Contrôle judiciaire des mesures de soins psychiatriques sans consentement : attention à l'autorité de la chose jugée

14.11.2016

Droit public

Lorsqu'une irrégularité d'une mesure de soins psychiatriques sans consentement a déjà été soumise à l'examen du juge des libertés et de la détention (JLD), elle ne peut, à peine d'irrecevabilité, être soulevée à nouveau dans le cadre d'une nouvelle demande de mainlevée présentée au JLD.

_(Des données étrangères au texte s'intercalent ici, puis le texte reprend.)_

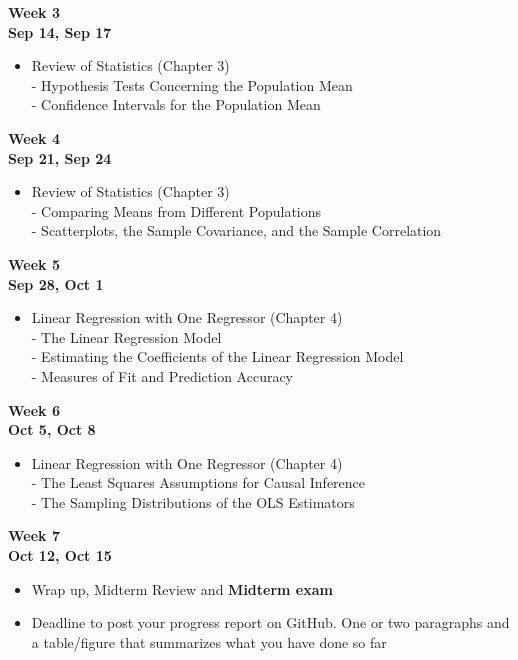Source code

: \documentclass[
]{book}
\providecommand{\tightlist}{%
  \setlength{\itemsep}{0pt}\setlength{\parskip}{0pt}}
\begin{document}
\textbf{Week 3}\\
\textbf{Sep 14, Sep 17}

\begin{itemize}
\tightlist
\item
  Review of Statistics (Chapter 3)\\
  - Hypothesis Tests Concerning the Population Mean\\
  - Confidence Intervals for the Population Mean
\end{itemize}

\textbf{Week 4}\\
\textbf{Sep 21, Sep 24}

\begin{itemize}
\tightlist
\item
  Review of Statistics (Chapter 3)\\
  - Comparing Means from Different Populations\\
  - Scatterplots, the Sample Covariance, and the Sample Correlation
\end{itemize}

\textbf{Week 5}\\
\textbf{Sep 28, Oct 1}

\begin{itemize}
\tightlist
\item
  Linear Regression with One Regressor (Chapter 4)\\
  - The Linear Regression Model\\
  - Estimating the Coefficients of the Linear Regression Model\\
  - Measures of Fit and Prediction Accuracy
\end{itemize}

\textbf{Week 6}\\
\textbf{Oct 5, Oct 8}

\begin{itemize}
\tightlist
\item
  Linear Regression with One Regressor (Chapter 4)\\
  - The Least Squares Assumptions for Causal Inference\\
  - The Sampling Distributions of the OLS Estimators
\end{itemize}

\textbf{Week 7}\\
\textbf{Oct 12, Oct 15}

\begin{itemize}
\tightlist
\item
  Wrap up, Midterm Review and \textbf{Midterm exam}
\item
  Deadline to post your progress report on GitHub. One or two paragraphs and a table/figure that summarizes what you have done so far
\end{itemize}
\end{document}

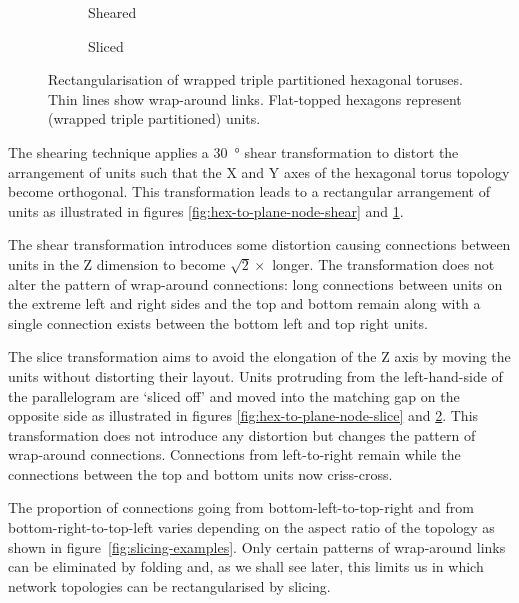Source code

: \begin{figure}
\begin{subfigure}[b]{0.32\linewidth}
					\caption{Sheared}
					\label{fig:hex-to-plane-shear}
				\end{subfigure}
				\begin{subfigure}[b]{0.32\linewidth}
					\center
					
					\caption{Sliced}
					\label{fig:hex-to-plane-slice}
				\end{subfigure}
				
				\caption{Rectangularisation of wrapped triple partitioned hexagonal
				toruses. Thin lines show wrap-around links.  Flat-topped hexagons
				represent (wrapped triple partitioned) units.}
				\label{fig:hex-to-plane}
			\end{figure}
			
			The shearing technique applies a \SI{30}{\degree} shear transformation to
			distort the arrangement of units such that the X and Y axes of the
			hexagonal torus topology become orthogonal. This transformation leads to
			a rectangular arrangement of units as illustrated in figures
			\ref{fig:hex-to-plane-node-shear} and \ref{fig:hex-to-plane-shear}.
			
			The shear transformation introduces some distortion causing connections
			between units in the Z dimension to become $\sqrt{2} \times$ longer. The
			transformation does not alter the pattern of wrap-around connections:
			long connections between units on the extreme left and right sides and
			the top and bottom remain along with a single connection exists between
			the bottom left and top right units.
			
			The slice transformation aims to avoid the elongation of the Z axis by
			moving the units without distorting their layout. Units protruding from
			the left-hand-side of the parallelogram are `sliced off' and moved into
			the matching gap on the opposite side as illustrated in figures
			\ref{fig:hex-to-plane-node-slice} and \ref{fig:hex-to-plane-slice}. This
			transformation does not introduce any distortion but changes the pattern
			of wrap-around connections.  Connections from left-to-right remain while
			the connections between the top and bottom units now criss-cross.
			
			The proportion of connections going from bottom-left-to-top-right and
			from bottom-right-to-top-left varies depending on the aspect ratio of the
			topology as shown in figure~\ref{fig:slicing-examples}. Only certain
			patterns of wrap-around links can be eliminated by folding and, as we
			shall see later, this limits us in which network topologies can be
			rectangularised by slicing.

La Cour de cassation, dans une décision du 19 octobre 2016, donne application de la notion d’autorité de la chose jugée en matière de soins psychiatriques sans consentement. Une personne fait l’objet d’une admission par décision du directeur d’établissement d’accueil sur demande d’un tiers, dans le cadre de la procédure d’urgence prévue à l’article L. 3212-3 du code de la santé publique, mise en œuvre sous forme d’hospitalisation complète. Lors du contrôle de plein droit à 12 jours de la mesure de soins, le JLD relève une erreur matérielle contenue dans le document de notification de la décision d’admission, relativement à la date du certificat initial nécessaire à l’admission. Il valide néanmoins la mesure et ordonne donc le maintien de celle-ci. Cette décision ne fait l’objet de l’exercice d’aucune voie de recours.

Droit public

Le droit public se définit comme la branche du droit s'intéressant au fonctionnement et à l’organisation de l’Etat (droit constitutionnel notamment), de l’administration (droit administratif), des personnes morales de droit public mais aussi, aux rapports entretenus entre ces derniers et les personnes privées.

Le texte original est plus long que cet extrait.